REQUIRED WORK –
Every record that follows should be written out word for word; the pictures stay out.

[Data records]
◆ ◆ ◆ ◆ ◆

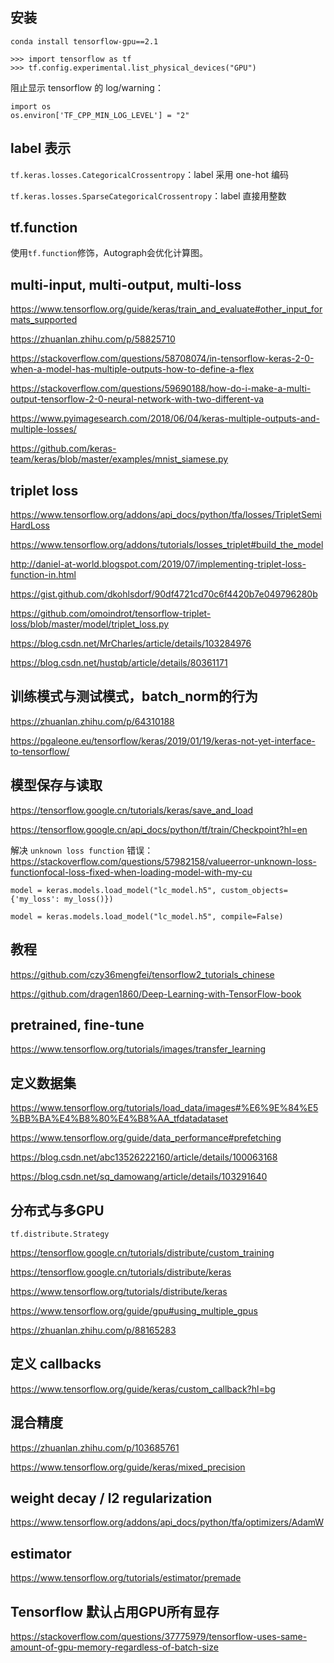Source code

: ## 安装

```
conda install tensorflow-gpu==2.1
```

```
>>> import tensorflow as tf
>>> tf.config.experimental.list_physical_devices("GPU")
```

阻止显示 tensorflow 的 log/warning：
```
import os
os.environ['TF_CPP_MIN_LOG_LEVEL'] = "2"
```


## label 表示

`tf.keras.losses.CategoricalCrossentropy`：label 采用 one-hot 编码

`tf.keras.losses.SparseCategoricalCrossentropy`：label 直接用整数

## tf.function

使用`tf.function`修饰，Autograph会优化计算图。

## multi-input, multi-output, multi-loss

https://www.tensorflow.org/guide/keras/train_and_evaluate#other_input_formats_supported

https://zhuanlan.zhihu.com/p/58825710

https://stackoverflow.com/questions/58708074/in-tensorflow-keras-2-0-when-a-model-has-multiple-outputs-how-to-define-a-flex

https://stackoverflow.com/questions/59690188/how-do-i-make-a-multi-output-tensorflow-2-0-neural-network-with-two-different-va

https://www.pyimagesearch.com/2018/06/04/keras-multiple-outputs-and-multiple-losses/

https://github.com/keras-team/keras/blob/master/examples/mnist_siamese.py


## triplet loss

https://www.tensorflow.org/addons/api_docs/python/tfa/losses/TripletSemiHardLoss

https://www.tensorflow.org/addons/tutorials/losses_triplet#build_the_model

http://daniel-at-world.blogspot.com/2019/07/implementing-triplet-loss-function-in.html

https://gist.github.com/dkohlsdorf/90df4721cd70c6f4420b7e049796280b

https://github.com/omoindrot/tensorflow-triplet-loss/blob/master/model/triplet_loss.py

https://blog.csdn.net/MrCharles/article/details/103284976

https://blog.csdn.net/hustqb/article/details/80361171

## 训练模式与测试模式，batch_norm的行为

https://zhuanlan.zhihu.com/p/64310188

https://pgaleone.eu/tensorflow/keras/2019/01/19/keras-not-yet-interface-to-tensorflow/

## 模型保存与读取

https://tensorflow.google.cn/tutorials/keras/save_and_load

https://tensorflow.google.cn/api_docs/python/tf/train/Checkpoint?hl=en

解决 `unknown loss function` 错误：
https://stackoverflow.com/questions/57982158/valueerror-unknown-loss-functionfocal-loss-fixed-when-loading-model-with-my-cu
```
model = keras.models.load_model("lc_model.h5", custom_objects={'my_loss': my_loss()})

model = keras.models.load_model("lc_model.h5", compile=False)
```

## 教程

https://github.com/czy36mengfei/tensorflow2_tutorials_chinese

https://github.com/dragen1860/Deep-Learning-with-TensorFlow-book

## pretrained, fine-tune

https://www.tensorflow.org/tutorials/images/transfer_learning

## 定义数据集

https://www.tensorflow.org/tutorials/load_data/images#%E6%9E%84%E5%BB%BA%E4%B8%80%E4%B8%AA_tfdatadataset

https://www.tensorflow.org/guide/data_performance#prefetching

https://blog.csdn.net/abc13526222160/article/details/100063168

https://blog.csdn.net/sq_damowang/article/details/103291640


## 分布式与多GPU

```
tf.distribute.Strategy
```

https://tensorflow.google.cn/tutorials/distribute/custom_training

https://tensorflow.google.cn/tutorials/distribute/keras

https://www.tensorflow.org/tutorials/distribute/keras

https://www.tensorflow.org/guide/gpu#using_multiple_gpus

https://zhuanlan.zhihu.com/p/88165283

## 定义 callbacks

https://www.tensorflow.org/guide/keras/custom_callback?hl=bg

## 混合精度

https://zhuanlan.zhihu.com/p/103685761

https://www.tensorflow.org/guide/keras/mixed_precision

## weight decay / l2 regularization

https://www.tensorflow.org/addons/api_docs/python/tfa/optimizers/AdamW


## estimator

https://www.tensorflow.org/tutorials/estimator/premade

## Tensorflow 默认占用GPU所有显存

https://stackoverflow.com/questions/37775979/tensorflow-uses-same-amount-of-gpu-memory-regardless-of-batch-size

◆ ◆ ◆ ◆ ◆

TASK ANSWER –
Source code

: ## 安装

```
conda install tensorflow-gpu==2.1
```

```
>>> import tensorflow as tf
>>> tf.config.experimental.list_physical_devices("GPU")
```

阻止显示 tensorflow 的 log/warning：
```
import os
os.environ['TF_CPP_MIN_LOG_LEVEL'] = "2"
```


## label 表示

`tf.keras.losses.CategoricalCrossentropy`：label 采用 one-hot 编码

`tf.keras.losses.SparseCategoricalCrossentropy`：label 直接用整数

## tf.function

使用`tf.function`修饰，Autograph会优化计算图。

## multi-input, multi-output, multi-loss

https://www.tensorflow.org/guide/keras/train_and_evaluate#other_input_formats_supported

https://zhuanlan.zhihu.com/p/58825710

https://stackoverflow.com/questions/58708074/in-tensorflow-keras-2-0-when-a-model-has-multiple-outputs-how-to-define-a-flex

https://stackoverflow.com/questions/59690188/how-do-i-make-a-multi-output-tensorflow-2-0-neural-network-with-two-different-va

https://www.pyimagesearch.com/2018/06/04/keras-multiple-outputs-and-multiple-losses/

https://github.com/keras-team/keras/blob/master/examples/mnist_siamese.py


## triplet loss

https://www.tensorflow.org/addons/api_docs/python/tfa/losses/TripletSemiHardLoss

https://www.tensorflow.org/addons/tutorials/losses_triplet#build_the_model

http://daniel-at-world.blogspot.com/2019/07/implementing-triplet-loss-function-in.html

https://gist.github.com/dkohlsdorf/90df4721cd70c6f4420b7e049796280b

https://github.com/omoindrot/tensorflow-triplet-loss/blob/master/model/triplet_loss.py

https://blog.csdn.net/MrCharles/article/details/103284976

https://blog.csdn.net/hustqb/article/details/80361171

## 训练模式与测试模式，batch_norm的行为

https://zhuanlan.zhihu.com/p/64310188

https://pgaleone.eu/tensorflow/keras/2019/01/19/keras-not-yet-interface-to-tensorflow/

## 模型保存与读取

https://tensorflow.google.cn/tutorials/keras/save_and_load

https://tensorflow.google.cn/api_docs/python/tf/train/Checkpoint?hl=en

解决 `unknown loss function` 错误：
https://stackoverflow.com/questions/57982158/valueerror-unknown-loss-functionfocal-loss-fixed-when-loading-model-with-my-cu
```
model = keras.models.load_model("lc_model.h5", custom_objects={'my_loss': my_loss()})

model = keras.models.load_model("lc_model.h5", compile=False)
```

## 教程

https://github.com/czy36mengfei/tensorflow2_tutorials_chinese

https://github.com/dragen1860/Deep-Learning-with-TensorFlow-book

## pretrained, fine-tune

https://www.tensorflow.org/tutorials/images/transfer_learning

## 定义数据集

https://www.tensorflow.org/tutorials/load_data/images#%E6%9E%84%E5%BB%BA%E4%B8%80%E4%B8%AA_tfdatadataset

https://www.tensorflow.org/guide/data_performance#prefetching

https://blog.csdn.net/abc13526222160/article/details/100063168

https://blog.csdn.net/sq_damowang/article/details/103291640


## 分布式与多GPU

```
tf.distribute.Strategy
```

https://tensorflow.google.cn/tutorials/distribute/custom_training

https://tensorflow.google.cn/tutorials/distribute/keras

https://www.tensorflow.org/tutorials/distribute/keras

https://www.tensorflow.org/guide/gpu#using_multiple_gpus

https://zhuanlan.zhihu.com/p/88165283

## 定义 callbacks

https://www.tensorflow.org/guide/keras/custom_callback?hl=bg

## 混合精度

https://zhuanlan.zhihu.com/p/103685761

https://www.tensorflow.org/guide/keras/mixed_precision

## weight decay / l2 regularization

https://www.tensorflow.org/addons/api_docs/python/tfa/optimizers/AdamW


## estimator

https://www.tensorflow.org/tutorials/estimator/premade

## Tensorflow 默认占用GPU所有显存

https://stackoverflow.com/questions/37775979/tensorflow-uses-same-amount-of-gpu-memory-regardless-of-batch-size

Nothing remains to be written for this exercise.